Just upgraded to 4.1 from my recently downgraded (to 3.1.3) phone. My phone on 3.1.3 was very fast (latency times < 2 s to boot anything and give me control) After sampling the latency on several functions ~5x, hardbooting a few times, and sampling 3 more, I averaged out the latency times for the following functions, and here are the results:
About 9s for safari to boot and give me control. About 6s for the text messaging app. Mail is quick (<2s). About 8s for the camera function. About 9s for the maps app. Not the most thorough test, but indicative of the function of my phone.
Time to downgrade again....
That's a nice lengthy explanation, however, all one has to do, is use 3G for 1 minute to see it. Clear as day. No "testing matixes" needed.
Sadly its not that universal. If you reset your phone and installed iOS4 then the problem isn't apparently. If Apple's QA department got a new batch of phones (including 3Gs) and started testing from there, they wouldn't have seen this problem. This sort of "start from a blank slate" approach is actually quite common for QA departments. Since this was a generation-before-last problem, it could be that everyone's personal phones were already 3GSs or 4s and thus nobody saw the problem. Or they had a series of alphas and betas on their phones, and had to reset them every time. This is just speculation, but my experience lets me easily see a situation where this problem simply didn't show up in testing.
Credentials: PhD in Engineering
Just upgraded to 4.1 from my recently downgraded (to 3.1.3) phone. My phone on 3.1.3 was very fast (latency times < 2 s to boot anything and give me control) After sampling the latency on several functions ~5x, hardbooting a few times, and sampling 3 more, I averaged out the latency times for the following functions, and here are the results:
About 9s for safari to boot and give me control. About 6s for the text messaging app. Mail is quick (<2s). About 8s for the camera function. About 9s for the maps app. Not the most thorough test, but indicative of the function of my phone.
Time to downgrade again....
I did a straight install and haven't rebooted since.
Safari boot & control is about 3s. SMS is about 3s. Mail is about 2s. Camera is about 4s. Taking a call is really smooth. I do notice that if I go through a series of apps in quick succession the ones after the first boot a little slower. This suggests to me that it might be a memory pressure issue, so the difference between our phones could be how complex the mail accounts are (although mine are pretty complex), how much you have push notifications turned on, webpages you leave open, and other things which impact the global memory state of the phone.
Its been a while since I used 3.x on the phone, but I don't remember it being notably faster before.
Sadly its not that universal. If you reset your phone and installed iOS4 then the problem isn't apparently. If Apple's QA department got a new batch of phones (including 3Gs) and started testing from there, they wouldn't have seen this problem. This sort of "start from a blank slate" approach is actually quite common for QA departments. Since this was a generation-before-last problem, it could be that everyone's personal phones were already 3GSs or 4s and thus nobody saw the problem. Or they had a series of alphas and betas on their phones, and had to reset them every time. This is just speculation, but my experience lets me easily see a situation where this problem simply didn't show up in testing.

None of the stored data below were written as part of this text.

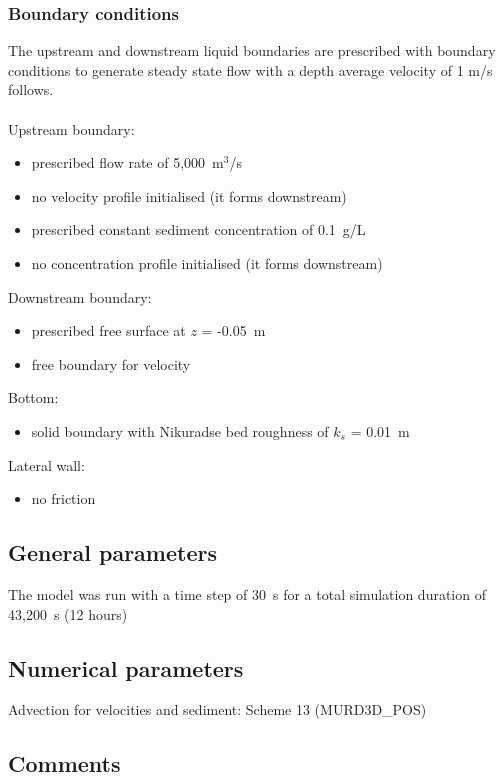 \subsubsection{Boundary conditions}
%
The upstream and downstream liquid boundaries are prescribed with
boundary conditions to generate steady state flow with a depth average velocity of 1 m/s
follows.\\
\\
Upstream boundary:
\begin{itemize}
\item prescribed flow rate of 5,000~m$^3$/s
\item no velocity profile initialised (it forms downstream)
\item prescribed constant sediment concentration of 0.1~g/L
\item no concentration profile initialised (it forms downstream)
\end{itemize}
Downstream boundary:
\begin{itemize}
\item prescribed free surface at $z$ = -0.05~m
\item free boundary for velocity
\end{itemize}
Bottom:
\begin{itemize}
\item
solid boundary with Nikuradse bed roughness of $k_s$ = 0.01~m
\end{itemize}
Lateral wall:
\begin{itemize}
\item no friction
\end{itemize}
%
\subsection{General parameters}
%
The model was run with a time step of 30~s for a total simulation
duration of 43,200~s (12 hours)
%
%
%
\subsection{Numerical parameters}
%
Advection for velocities and sediment: Scheme 13 (MURD3D\_POS)
%
\subsection{Comments}
%
%
%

Apple has issues with their testing methods, period. They need to revamp their testing program. The above doesn't explain their iPhone 4 antenna issue and proximity sensor problem, both issues on a brand new design, not a previous iPhone model.
I have a 3G with all the same issues. I'm going to call AT&T a whine and shout and get them to issue me a markdown and/or a free telephone. I have a companion that said he did that and burned through 4 hours forward and backward in the middle of at&t and apple… (he said he was a bastard in regards to it) yet at last he got a free 3G with the old programming (they had in stock still) AND $50 off an iPhone 4 AND $30 off his month to month bill. I think we ought to all do that and possibly they may begin focusing!